_HOW TO COMPLETE THIS TASK_. Transcribe, word for word, every record in the data below.

_RECORDS FOR PROCESSING_.
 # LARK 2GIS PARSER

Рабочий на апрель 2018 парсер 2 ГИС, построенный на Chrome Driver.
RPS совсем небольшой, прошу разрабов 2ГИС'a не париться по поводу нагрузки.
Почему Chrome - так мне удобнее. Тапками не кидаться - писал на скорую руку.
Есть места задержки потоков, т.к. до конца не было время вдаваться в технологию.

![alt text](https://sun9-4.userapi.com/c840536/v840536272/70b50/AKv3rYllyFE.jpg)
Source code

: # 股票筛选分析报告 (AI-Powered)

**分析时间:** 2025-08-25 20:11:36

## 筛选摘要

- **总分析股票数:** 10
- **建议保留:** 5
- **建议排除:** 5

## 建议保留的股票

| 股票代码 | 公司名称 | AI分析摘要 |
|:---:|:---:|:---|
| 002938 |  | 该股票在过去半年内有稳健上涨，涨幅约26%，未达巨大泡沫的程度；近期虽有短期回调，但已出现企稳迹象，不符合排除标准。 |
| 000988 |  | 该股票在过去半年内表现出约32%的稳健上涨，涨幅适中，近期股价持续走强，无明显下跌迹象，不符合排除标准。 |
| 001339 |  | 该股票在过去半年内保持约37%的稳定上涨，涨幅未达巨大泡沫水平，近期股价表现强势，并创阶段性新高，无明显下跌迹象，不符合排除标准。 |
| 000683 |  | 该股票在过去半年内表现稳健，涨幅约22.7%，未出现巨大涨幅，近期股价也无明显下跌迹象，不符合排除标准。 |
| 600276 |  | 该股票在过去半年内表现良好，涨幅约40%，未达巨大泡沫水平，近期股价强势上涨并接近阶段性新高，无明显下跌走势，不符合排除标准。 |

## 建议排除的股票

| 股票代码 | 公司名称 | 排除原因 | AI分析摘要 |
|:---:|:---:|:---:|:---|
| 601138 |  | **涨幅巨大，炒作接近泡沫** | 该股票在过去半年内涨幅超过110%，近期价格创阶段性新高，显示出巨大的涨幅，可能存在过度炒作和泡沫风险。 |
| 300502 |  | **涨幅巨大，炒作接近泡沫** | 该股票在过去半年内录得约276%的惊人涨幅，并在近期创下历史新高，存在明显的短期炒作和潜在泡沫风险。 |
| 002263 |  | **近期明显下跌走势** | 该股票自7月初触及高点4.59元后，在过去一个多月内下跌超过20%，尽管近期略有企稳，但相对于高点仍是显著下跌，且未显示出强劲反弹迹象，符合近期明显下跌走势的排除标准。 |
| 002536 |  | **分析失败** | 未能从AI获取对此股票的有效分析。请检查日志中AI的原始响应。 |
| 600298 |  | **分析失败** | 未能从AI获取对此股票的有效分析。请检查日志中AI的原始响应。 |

_TASK RESPONSE_.
 # LARK 2GIS PARSER

Рабочий на апрель 2018 парсер 2 ГИС, построенный на Chrome Driver.
RPS совсем небольшой, прошу разрабов 2ГИС'a не париться по поводу нагрузки.
Почему Chrome - так мне удобнее. Тапками не кидаться - писал на скорую руку.
Есть места задержки потоков, т.к. до конца не было время вдаваться в технологию.

![alt text](https://sun9-4.userapi.com/c840536/v840536272/70b50/AKv3rYllyFE.jpg)
Source code

: # 股票筛选分析报告 (AI-Powered)

**分析时间:** 2025-08-25 20:11:36

## 筛选摘要

- **总分析股票数:** 10
- **建议保留:** 5
- **建议排除:** 5

## 建议保留的股票

| 股票代码 | 公司名称 | AI分析摘要 |
|:---:|:---:|:---|
| 002938 |  | 该股票在过去半年内有稳健上涨，涨幅约26%，未达巨大泡沫的程度；近期虽有短期回调，但已出现企稳迹象，不符合排除标准。 |
| 000988 |  | 该股票在过去半年内表现出约32%的稳健上涨，涨幅适中，近期股价持续走强，无明显下跌迹象，不符合排除标准。 |
| 001339 |  | 该股票在过去半年内保持约37%的稳定上涨，涨幅未达巨大泡沫水平，近期股价表现强势，并创阶段性新高，无明显下跌迹象，不符合排除标准。 |
| 000683 |  | 该股票在过去半年内表现稳健，涨幅约22.7%，未出现巨大涨幅，近期股价也无明显下跌迹象，不符合排除标准。 |
| 600276 |  | 该股票在过去半年内表现良好，涨幅约40%，未达巨大泡沫水平，近期股价强势上涨并接近阶段性新高，无明显下跌走势，不符合排除标准。 |

## 建议排除的股票

| 股票代码 | 公司名称 | 排除原因 | AI分析摘要 |
|:---:|:---:|:---:|:---|
| 601138 |  | **涨幅巨大，炒作接近泡沫** | 该股票在过去半年内涨幅超过110%，近期价格创阶段性新高，显示出巨大的涨幅，可能存在过度炒作和泡沫风险。 |
| 300502 |  | **涨幅巨大，炒作接近泡沫** | 该股票在过去半年内录得约276%的惊人涨幅，并在近期创下历史新高，存在明显的短期炒作和潜在泡沫风险。 |
| 002263 |  | **近期明显下跌走势** | 该股票自7月初触及高点4.59元后，在过去一个多月内下跌超过20%，尽管近期略有企稳，但相对于高点仍是显著下跌，且未显示出强劲反弹迹象，符合近期明显下跌走势的排除标准。 |
| 002536 |  | **分析失败** | 未能从AI获取对此股票的有效分析。请检查日志中AI的原始响应。 |
| 600298 |  | **分析失败** | 未能从AI获取对此股票的有效分析。请检查日志中AI的原始响应。 |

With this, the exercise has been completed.